Yes, it’s a very fetching looking cake. A rather artistic delight! It’s particularly on our conscience, too, as it became a huge talking point on the Church of Wittertainment.
Dr. Mark Kermode and Simon Mayo turned the cake into another of the show’s in-jokes.
And many fans of the film review show on the BBC now identify to each other with Battenberg cake.
How to Make Battenberg Cake
The most excellent Cupcake Jemma is here to talk you through the finer details. Again, we’re not chefs, dammit. What do we know?

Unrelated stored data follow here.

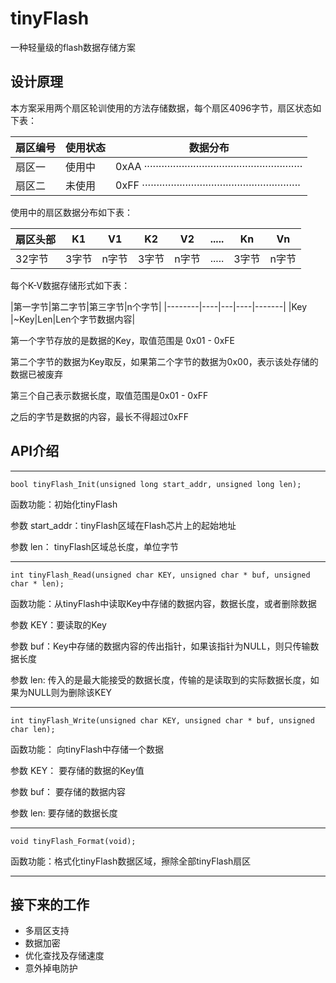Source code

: # tinyFlash

一种轻量级的flash数据存储方案

## 设计原理

本方案采用两个扇区轮训使用的方法存储数据，每个扇区4096字节，扇区状态如下表：

|扇区编号|使用状态|数据分布|
|--------|----|---|
|扇区一 |使用中|0xAA ·······················································|
|扇区二 |未使用|0xFF ·······················································|

使用中的扇区数据分布如下表：

|扇区头部|K1|V1|K2|V2|.....|Kn|Vn|
|--------|----|---|----|----|----|-----|-----|
|32字节  |3字节|n字节|3字节|n字节|.....|3字节|n字节|

每个K-V数据存储形式如下表：

|第一字节|第二字节|第三字节|n个字节|
|--------|----|---|----|-------|
|Key  |~Key|Len|Len个字节数据内容|

第一个字节存放的是数据的Key，取值范围是 0x01 - 0xFE

第二个字节的数据为Key取反，如果第二个字节的数据为0x00，表示该处存储的数据已被废弃

第三个自己表示数据长度，取值范围是0x01 - 0xFF

之后的字节是数据的内容，最长不得超过0xFF

## API介绍

-------------------------------------------------------------------------------
    bool tinyFlash_Init(unsigned long start_addr, unsigned long len);

函数功能：初始化tinyFlash

参数 start_addr：tinyFlash区域在Flash芯片上的起始地址

参数 len： tinyFlash区域总长度，单位字节

-------------------------------------------------------------------------------
    int tinyFlash_Read(unsigned char KEY, unsigned char * buf, unsigned char * len);

函数功能：从tinyFlash中读取Key中存储的数据内容，数据长度，或者删除数据

参数 KEY：要读取的Key

参数 buf：Key中存储的数据内容的传出指针，如果该指针为NULL，则只传输数据长度

参数 len: 传入的是最大能接受的数据长度，传输的是读取到的实际数据长度，如果为NULL则为删除该KEY

------------------------------------------------------------------------------
    int tinyFlash_Write(unsigned char KEY, unsigned char * buf, unsigned char len);

函数功能： 向tinyFlash中存储一个数据

参数 KEY： 要存储的数据的Key值

参数 buf： 要存储的数据内容

参数 len:  要存储的数据长度

------------------------------------------------------------------------------
    void tinyFlash_Format(void);

函数功能：格式化tinyFlash数据区域，擦除全部tinyFlash扇区

--------------------------------------------------------------------------------

## 接下来的工作
- 多扇区支持
- 数据加密
- 优化查找及存储速度
- 意外掉电防护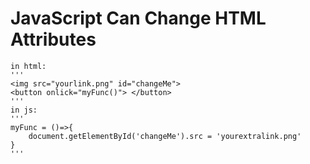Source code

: # JavaScript Can Change HTML Attributes

    in html:
    ''' 
    <img src="yourlink.png" id="changeMe">
    <button onlick="myFunc()"> </button>
    '''
    in js:
    '''
    myFunc = ()=>{
        document.getElementById('changeMe').src = 'yourextralink.png'
    }
    '''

But we’ll let you know the ingredients. Because we’re nice like that. Here they are:
200 grams of unsalted butter, softened, with some for greasing
200 grams caster sugar
1 tablespoon of vanilla extract
3 large eggs
200 grams of self-raising flour, sifted
1 level tablespoon baking powder
¾ x 10g tube pink food colour gel
115 grams of apricot jam
Icing sugar, for dusting
1 x 500 grams of pack natural marzipan
Get all that lot cobbled together and you have that pretty in pink type cake thing. It really is rather marvellous to loot at, no?
The History of Battenberg Cake
This one is as British as they come! The very first Battenberg cake came about in 1884 to celebrate Prince Louis of Battenberg marrying Princess Victoria.
So, yeah, the cake is named after Battenberg of Hesse. But it’s very English, we assure you.
However, some folks do dispute this and suggest the cake was already in existence before then.
Food historian Ivan Day says British bakers simplified the cake to make it easier to create on a production line. So, the monarchy stuff is possibly just patriotic guff.
Whatever’s going on with its origins, we have to say this is a sweet and tasty little cake. Light sponge, nice colours etc. We prefer to stare at it than eat it. Bon!